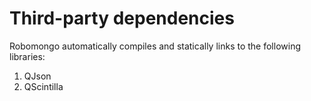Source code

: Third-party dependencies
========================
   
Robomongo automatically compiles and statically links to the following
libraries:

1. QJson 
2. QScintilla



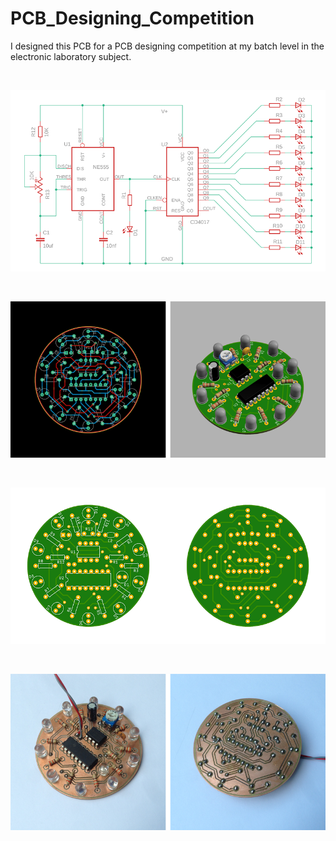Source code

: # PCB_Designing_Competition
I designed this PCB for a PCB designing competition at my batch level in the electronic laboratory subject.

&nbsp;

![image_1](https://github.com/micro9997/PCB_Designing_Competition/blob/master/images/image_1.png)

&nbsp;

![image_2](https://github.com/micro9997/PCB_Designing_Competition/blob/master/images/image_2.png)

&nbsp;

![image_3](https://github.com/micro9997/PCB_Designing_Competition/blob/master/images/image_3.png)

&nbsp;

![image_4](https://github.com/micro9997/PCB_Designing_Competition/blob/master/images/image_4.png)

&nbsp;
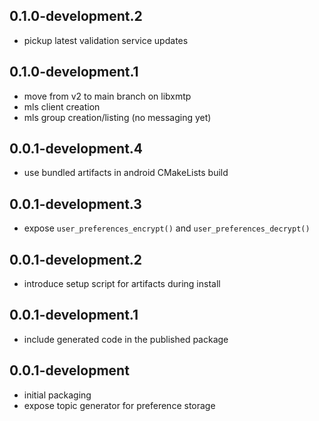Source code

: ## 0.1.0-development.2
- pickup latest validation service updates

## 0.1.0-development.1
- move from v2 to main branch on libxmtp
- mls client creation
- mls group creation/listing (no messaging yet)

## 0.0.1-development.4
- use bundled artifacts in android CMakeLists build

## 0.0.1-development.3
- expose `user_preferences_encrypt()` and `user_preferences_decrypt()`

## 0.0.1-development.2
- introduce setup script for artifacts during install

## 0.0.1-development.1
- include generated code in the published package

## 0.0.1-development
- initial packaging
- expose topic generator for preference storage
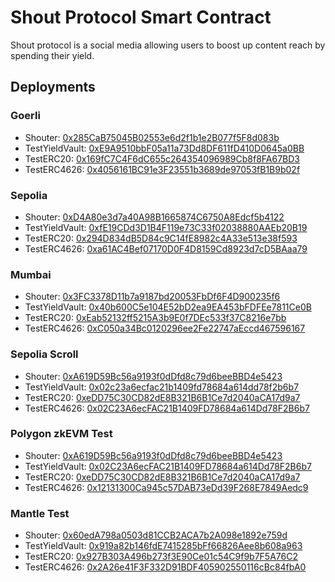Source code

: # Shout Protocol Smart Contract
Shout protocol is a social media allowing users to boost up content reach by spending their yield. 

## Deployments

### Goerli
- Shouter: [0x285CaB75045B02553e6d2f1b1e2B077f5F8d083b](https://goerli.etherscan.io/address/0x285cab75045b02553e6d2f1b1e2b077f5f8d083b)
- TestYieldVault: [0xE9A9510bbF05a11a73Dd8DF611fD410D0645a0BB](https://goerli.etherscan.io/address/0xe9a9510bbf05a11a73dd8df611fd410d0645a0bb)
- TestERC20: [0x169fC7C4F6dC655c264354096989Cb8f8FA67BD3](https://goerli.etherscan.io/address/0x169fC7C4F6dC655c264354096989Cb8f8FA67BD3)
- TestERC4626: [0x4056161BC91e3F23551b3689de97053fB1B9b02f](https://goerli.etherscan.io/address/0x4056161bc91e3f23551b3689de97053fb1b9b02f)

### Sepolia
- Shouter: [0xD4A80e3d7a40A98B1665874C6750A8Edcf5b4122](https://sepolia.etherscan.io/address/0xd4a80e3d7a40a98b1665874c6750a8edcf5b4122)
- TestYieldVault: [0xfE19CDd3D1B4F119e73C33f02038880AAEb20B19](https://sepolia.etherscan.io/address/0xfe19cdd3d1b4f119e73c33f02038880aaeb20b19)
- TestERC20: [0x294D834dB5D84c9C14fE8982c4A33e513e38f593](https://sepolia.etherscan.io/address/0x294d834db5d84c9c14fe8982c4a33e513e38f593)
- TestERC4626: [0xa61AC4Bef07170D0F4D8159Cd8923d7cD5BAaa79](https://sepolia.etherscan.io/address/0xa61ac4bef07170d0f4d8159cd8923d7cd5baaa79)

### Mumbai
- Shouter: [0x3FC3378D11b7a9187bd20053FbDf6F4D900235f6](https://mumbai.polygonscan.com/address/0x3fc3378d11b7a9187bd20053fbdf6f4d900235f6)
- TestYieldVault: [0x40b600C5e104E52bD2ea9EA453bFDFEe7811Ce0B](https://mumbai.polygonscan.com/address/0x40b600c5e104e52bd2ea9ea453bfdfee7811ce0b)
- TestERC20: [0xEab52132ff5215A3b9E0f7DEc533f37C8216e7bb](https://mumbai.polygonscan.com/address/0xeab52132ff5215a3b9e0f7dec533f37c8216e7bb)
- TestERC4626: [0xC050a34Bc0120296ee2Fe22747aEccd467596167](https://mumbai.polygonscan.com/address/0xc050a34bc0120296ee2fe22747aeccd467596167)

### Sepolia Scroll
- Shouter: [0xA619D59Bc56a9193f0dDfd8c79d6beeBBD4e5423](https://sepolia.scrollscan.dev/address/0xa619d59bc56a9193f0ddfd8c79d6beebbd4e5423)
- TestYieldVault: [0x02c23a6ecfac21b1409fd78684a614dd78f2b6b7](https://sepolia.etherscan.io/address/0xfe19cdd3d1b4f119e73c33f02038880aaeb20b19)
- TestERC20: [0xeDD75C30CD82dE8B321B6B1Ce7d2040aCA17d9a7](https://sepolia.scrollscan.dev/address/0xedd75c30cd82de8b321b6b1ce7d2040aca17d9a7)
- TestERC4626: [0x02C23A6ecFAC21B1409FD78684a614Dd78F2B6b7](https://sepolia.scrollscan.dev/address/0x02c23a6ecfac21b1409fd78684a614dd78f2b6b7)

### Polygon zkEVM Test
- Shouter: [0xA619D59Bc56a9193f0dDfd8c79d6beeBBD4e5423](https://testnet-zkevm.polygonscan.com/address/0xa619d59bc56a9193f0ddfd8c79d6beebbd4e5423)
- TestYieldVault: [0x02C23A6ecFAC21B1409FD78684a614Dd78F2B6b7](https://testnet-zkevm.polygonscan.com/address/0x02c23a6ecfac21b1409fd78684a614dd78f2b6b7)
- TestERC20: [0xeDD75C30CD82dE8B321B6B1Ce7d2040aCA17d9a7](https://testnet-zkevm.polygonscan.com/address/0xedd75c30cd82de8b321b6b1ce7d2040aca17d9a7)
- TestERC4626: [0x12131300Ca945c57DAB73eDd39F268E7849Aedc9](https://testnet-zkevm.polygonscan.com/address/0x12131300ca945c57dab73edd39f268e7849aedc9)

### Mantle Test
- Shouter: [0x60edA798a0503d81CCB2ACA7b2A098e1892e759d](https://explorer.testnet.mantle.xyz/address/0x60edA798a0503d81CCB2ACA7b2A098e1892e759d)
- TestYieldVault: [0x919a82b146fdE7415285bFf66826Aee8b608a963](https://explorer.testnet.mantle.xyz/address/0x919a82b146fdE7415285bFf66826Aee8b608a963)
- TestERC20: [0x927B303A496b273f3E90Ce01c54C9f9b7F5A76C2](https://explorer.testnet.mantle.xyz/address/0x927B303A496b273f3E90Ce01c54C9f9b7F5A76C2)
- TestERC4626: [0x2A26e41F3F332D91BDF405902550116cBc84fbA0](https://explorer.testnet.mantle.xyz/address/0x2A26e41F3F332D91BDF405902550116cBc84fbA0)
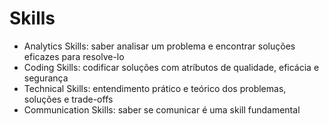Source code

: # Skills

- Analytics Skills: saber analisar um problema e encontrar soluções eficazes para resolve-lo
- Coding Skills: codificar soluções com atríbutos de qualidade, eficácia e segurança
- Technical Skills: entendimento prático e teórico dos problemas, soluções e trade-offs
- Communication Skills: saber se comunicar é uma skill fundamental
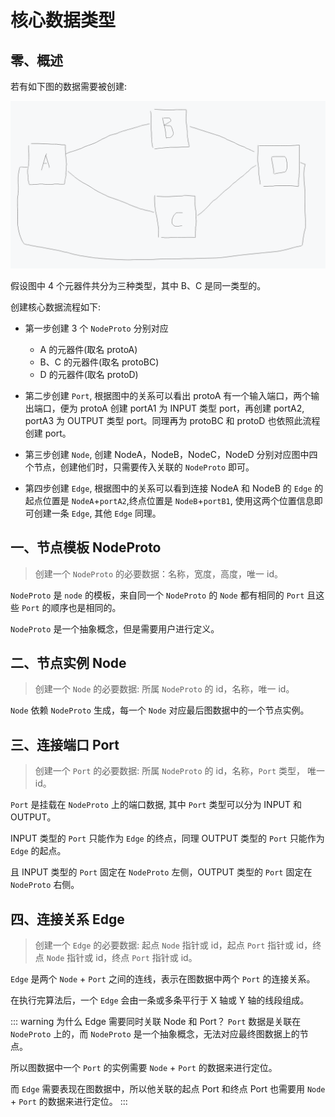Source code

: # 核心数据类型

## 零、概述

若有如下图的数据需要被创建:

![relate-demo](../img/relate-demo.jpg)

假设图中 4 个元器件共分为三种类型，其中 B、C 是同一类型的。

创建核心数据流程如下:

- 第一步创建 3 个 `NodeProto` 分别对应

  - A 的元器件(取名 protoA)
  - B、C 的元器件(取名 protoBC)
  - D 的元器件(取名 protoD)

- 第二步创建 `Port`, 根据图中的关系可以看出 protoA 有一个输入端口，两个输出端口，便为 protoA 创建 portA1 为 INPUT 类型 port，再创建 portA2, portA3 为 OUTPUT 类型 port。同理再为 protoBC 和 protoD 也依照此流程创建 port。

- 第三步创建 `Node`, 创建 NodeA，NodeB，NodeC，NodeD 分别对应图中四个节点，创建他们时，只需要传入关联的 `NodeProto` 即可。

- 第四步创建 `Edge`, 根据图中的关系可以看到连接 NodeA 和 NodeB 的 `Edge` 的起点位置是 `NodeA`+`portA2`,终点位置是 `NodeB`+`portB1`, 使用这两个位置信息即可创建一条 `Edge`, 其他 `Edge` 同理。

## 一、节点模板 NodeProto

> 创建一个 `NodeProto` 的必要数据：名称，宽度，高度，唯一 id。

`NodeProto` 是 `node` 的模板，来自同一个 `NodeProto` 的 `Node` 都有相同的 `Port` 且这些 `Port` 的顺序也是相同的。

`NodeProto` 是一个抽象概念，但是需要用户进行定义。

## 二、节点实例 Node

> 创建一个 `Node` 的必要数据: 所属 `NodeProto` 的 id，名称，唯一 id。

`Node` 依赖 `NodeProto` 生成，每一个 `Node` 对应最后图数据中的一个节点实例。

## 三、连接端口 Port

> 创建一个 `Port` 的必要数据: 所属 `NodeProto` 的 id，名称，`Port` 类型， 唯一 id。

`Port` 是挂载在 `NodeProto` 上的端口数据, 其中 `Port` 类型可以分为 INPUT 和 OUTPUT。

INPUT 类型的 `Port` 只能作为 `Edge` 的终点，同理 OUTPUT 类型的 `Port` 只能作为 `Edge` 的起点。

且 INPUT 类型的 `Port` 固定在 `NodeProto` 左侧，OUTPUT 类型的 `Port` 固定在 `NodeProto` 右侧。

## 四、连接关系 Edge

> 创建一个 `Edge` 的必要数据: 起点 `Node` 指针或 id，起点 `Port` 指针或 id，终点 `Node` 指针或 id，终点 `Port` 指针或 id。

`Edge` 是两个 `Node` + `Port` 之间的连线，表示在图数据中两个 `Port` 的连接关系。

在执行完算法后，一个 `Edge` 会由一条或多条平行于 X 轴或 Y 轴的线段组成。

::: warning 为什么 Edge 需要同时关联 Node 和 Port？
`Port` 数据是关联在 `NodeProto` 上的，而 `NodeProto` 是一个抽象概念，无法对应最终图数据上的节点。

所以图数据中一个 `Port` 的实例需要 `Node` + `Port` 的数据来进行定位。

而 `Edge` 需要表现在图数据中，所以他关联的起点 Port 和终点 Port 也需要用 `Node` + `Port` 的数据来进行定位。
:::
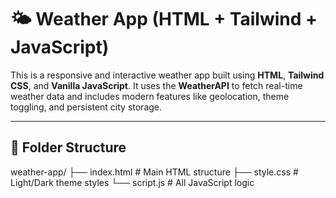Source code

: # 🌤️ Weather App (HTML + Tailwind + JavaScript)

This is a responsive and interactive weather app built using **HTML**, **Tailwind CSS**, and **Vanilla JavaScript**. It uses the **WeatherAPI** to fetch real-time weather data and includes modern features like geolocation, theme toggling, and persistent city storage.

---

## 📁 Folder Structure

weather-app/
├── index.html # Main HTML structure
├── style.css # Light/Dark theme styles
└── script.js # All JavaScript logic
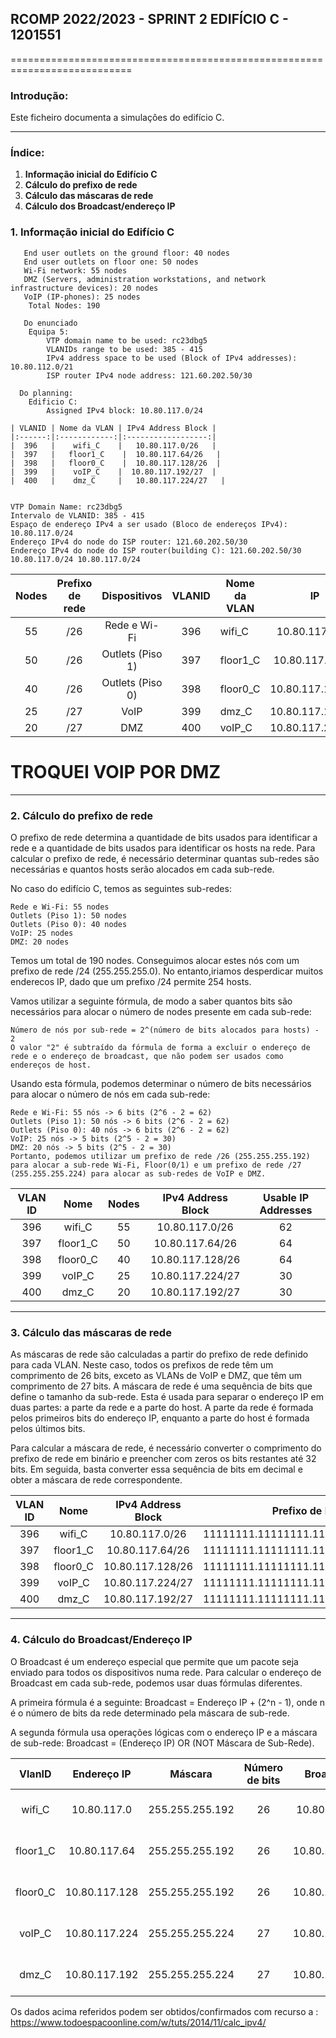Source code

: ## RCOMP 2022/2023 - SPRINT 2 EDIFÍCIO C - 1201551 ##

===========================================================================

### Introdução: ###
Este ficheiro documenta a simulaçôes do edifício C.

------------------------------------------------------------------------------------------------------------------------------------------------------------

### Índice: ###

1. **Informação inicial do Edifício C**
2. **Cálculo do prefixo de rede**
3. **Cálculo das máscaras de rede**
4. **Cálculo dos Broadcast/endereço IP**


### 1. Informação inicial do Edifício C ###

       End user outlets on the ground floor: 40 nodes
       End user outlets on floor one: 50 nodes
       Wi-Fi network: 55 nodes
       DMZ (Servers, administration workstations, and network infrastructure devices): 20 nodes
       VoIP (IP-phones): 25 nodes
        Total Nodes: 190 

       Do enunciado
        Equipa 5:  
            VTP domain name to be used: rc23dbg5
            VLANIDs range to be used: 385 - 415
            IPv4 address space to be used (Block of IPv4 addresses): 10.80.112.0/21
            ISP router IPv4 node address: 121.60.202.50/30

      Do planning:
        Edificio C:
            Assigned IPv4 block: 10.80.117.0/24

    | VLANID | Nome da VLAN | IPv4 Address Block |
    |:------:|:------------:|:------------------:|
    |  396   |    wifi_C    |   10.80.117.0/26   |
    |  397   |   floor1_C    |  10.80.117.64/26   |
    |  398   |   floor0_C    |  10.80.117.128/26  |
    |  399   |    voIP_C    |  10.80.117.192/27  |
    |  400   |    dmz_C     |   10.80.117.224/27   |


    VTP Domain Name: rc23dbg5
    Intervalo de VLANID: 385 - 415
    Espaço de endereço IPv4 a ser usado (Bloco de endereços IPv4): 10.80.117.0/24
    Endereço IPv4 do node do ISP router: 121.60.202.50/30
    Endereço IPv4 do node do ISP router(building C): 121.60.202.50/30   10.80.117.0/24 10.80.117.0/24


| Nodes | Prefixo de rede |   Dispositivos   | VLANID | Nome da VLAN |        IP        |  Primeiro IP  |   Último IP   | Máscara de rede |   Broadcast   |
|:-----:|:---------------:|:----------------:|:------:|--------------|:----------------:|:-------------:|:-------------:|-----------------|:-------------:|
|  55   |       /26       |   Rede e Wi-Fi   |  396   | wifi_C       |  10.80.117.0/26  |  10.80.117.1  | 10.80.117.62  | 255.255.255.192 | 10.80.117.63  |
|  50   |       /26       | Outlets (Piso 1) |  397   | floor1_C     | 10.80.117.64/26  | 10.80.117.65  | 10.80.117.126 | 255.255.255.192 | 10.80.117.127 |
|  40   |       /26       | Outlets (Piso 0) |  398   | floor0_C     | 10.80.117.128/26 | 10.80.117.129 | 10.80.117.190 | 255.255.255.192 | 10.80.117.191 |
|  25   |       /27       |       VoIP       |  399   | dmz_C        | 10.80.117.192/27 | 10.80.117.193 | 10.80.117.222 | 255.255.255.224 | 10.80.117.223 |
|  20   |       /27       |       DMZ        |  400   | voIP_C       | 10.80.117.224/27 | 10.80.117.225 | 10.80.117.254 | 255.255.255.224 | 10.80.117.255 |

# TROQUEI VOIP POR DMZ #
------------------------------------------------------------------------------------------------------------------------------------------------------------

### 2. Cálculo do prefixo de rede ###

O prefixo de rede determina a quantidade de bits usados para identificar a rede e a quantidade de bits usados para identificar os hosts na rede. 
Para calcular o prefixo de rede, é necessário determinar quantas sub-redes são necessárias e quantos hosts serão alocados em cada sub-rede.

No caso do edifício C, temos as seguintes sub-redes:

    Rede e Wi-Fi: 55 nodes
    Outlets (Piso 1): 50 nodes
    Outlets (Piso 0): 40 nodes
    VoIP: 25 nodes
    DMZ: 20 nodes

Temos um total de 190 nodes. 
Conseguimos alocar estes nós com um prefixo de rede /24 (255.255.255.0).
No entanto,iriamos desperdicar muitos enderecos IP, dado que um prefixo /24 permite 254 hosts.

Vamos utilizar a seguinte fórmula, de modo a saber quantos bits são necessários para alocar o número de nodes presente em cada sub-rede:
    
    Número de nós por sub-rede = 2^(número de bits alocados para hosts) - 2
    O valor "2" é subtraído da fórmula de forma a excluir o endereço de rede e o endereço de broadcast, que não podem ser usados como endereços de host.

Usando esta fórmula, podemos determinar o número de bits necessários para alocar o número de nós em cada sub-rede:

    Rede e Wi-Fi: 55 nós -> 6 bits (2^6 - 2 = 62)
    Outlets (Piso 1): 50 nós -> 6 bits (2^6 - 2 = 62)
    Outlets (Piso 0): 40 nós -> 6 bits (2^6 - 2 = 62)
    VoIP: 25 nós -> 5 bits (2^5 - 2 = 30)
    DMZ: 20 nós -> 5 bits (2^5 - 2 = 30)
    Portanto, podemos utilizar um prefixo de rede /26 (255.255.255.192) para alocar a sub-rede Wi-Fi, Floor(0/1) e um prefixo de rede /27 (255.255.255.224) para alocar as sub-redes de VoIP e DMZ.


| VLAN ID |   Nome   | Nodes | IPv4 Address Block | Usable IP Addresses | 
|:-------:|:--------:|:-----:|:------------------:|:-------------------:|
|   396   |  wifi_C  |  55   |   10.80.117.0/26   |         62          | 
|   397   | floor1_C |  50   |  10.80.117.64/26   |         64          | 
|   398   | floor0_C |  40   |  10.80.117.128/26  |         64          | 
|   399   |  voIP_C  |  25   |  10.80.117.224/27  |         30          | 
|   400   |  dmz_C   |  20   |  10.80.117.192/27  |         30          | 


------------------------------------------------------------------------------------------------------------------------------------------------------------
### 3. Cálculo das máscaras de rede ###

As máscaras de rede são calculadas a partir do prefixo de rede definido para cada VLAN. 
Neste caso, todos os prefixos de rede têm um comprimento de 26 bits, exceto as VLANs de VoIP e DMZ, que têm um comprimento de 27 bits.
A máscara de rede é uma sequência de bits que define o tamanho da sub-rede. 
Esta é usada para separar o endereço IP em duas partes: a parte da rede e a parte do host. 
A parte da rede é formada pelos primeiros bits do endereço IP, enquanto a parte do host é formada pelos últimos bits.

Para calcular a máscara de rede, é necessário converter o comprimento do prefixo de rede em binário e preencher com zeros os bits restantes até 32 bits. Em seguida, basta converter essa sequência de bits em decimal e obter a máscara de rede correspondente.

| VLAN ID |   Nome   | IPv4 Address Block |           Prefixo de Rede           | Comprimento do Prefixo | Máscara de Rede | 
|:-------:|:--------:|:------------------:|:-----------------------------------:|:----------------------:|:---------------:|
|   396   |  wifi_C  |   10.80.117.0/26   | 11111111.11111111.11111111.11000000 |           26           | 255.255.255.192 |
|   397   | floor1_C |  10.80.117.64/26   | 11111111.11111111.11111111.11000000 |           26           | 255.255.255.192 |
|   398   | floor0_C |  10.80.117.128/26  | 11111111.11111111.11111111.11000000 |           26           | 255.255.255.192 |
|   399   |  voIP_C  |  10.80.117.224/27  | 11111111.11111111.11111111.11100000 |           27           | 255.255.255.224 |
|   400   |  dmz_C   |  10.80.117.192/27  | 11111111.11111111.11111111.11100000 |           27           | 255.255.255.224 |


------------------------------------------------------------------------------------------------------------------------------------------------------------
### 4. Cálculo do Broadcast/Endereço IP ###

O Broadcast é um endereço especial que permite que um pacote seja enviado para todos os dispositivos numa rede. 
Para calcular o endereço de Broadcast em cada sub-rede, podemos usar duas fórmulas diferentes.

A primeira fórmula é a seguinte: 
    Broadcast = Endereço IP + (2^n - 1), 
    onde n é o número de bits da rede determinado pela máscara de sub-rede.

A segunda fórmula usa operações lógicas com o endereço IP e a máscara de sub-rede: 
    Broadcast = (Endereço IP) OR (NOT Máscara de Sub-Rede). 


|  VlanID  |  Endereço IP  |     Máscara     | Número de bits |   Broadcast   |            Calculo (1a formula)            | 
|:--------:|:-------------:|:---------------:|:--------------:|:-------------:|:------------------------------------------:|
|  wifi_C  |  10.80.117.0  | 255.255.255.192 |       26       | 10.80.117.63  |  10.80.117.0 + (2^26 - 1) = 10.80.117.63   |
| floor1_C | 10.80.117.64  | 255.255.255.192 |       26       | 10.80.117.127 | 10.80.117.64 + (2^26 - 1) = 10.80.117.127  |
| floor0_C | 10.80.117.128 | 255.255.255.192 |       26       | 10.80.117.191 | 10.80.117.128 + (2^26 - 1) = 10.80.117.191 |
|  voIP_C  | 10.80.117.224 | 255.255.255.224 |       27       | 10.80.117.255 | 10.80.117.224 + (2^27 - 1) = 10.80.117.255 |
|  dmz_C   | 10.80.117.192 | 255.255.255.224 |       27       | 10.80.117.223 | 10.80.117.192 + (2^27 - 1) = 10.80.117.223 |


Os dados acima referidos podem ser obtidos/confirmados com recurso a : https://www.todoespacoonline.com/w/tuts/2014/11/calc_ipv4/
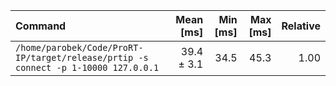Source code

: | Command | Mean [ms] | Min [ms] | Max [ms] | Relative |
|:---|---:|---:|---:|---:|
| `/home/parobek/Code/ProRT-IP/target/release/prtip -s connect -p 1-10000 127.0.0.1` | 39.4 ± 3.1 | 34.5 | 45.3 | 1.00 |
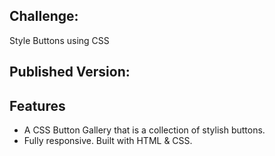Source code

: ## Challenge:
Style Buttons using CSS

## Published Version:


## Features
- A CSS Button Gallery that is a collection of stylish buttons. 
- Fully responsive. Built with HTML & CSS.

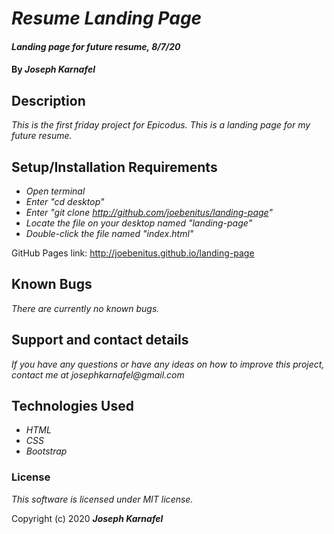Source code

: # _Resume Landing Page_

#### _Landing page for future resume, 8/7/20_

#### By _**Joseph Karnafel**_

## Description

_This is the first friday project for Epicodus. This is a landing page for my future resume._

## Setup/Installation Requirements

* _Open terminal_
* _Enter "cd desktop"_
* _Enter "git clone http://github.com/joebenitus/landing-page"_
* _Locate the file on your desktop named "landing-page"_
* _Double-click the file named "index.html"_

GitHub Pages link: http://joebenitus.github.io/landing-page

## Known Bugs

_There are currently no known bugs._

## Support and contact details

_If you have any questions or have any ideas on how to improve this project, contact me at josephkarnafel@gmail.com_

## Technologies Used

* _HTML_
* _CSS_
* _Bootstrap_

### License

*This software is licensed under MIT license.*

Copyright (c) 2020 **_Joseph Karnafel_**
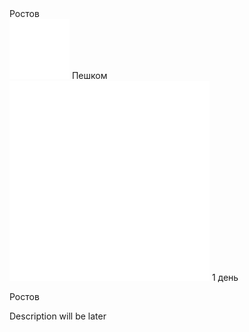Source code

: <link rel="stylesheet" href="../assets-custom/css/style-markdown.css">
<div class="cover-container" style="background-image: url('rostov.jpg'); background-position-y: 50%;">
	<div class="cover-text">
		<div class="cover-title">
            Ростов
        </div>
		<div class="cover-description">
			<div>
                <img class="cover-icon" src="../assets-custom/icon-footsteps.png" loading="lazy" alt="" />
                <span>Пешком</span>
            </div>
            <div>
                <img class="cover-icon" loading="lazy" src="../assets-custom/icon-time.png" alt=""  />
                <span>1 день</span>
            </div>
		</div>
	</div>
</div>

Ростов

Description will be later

> **Goal of the exercise**: Only the lines above starting at the line that holds "Nodes | Prefixo" and ending at the line that holds "### 2. Cálculo do prefixo de rede ###" are to be repeated, exactly and in full.

> **Task answer**:
| Nodes | Prefixo de rede |   Dispositivos   | VLANID | Nome da VLAN |        IP        |  Primeiro IP  |   Último IP   | Máscara de rede |   Broadcast   |
|:-----:|:---------------:|:----------------:|:------:|--------------|:----------------:|:-------------:|:-------------:|-----------------|:-------------:|
|  55   |       /26       |   Rede e Wi-Fi   |  396   | wifi_C       |  10.80.117.0/26  |  10.80.117.1  | 10.80.117.62  | 255.255.255.192 | 10.80.117.63  |
|  50   |       /26       | Outlets (Piso 1) |  397   | floor1_C     | 10.80.117.64/26  | 10.80.117.65  | 10.80.117.126 | 255.255.255.192 | 10.80.117.127 |
|  40   |       /26       | Outlets (Piso 0) |  398   | floor0_C     | 10.80.117.128/26 | 10.80.117.129 | 10.80.117.190 | 255.255.255.192 | 10.80.117.191 |
|  25   |       /27       |       VoIP       |  399   | dmz_C        | 10.80.117.192/27 | 10.80.117.193 | 10.80.117.222 | 255.255.255.224 | 10.80.117.223 |
|  20   |       /27       |       DMZ        |  400   | voIP_C       | 10.80.117.224/27 | 10.80.117.225 | 10.80.117.254 | 255.255.255.224 | 10.80.117.255 |

# TROQUEI VOIP POR DMZ #
------------------------------------------------------------------------------------------------------------------------------------------------------------

### 2. Cálculo do prefixo de rede ###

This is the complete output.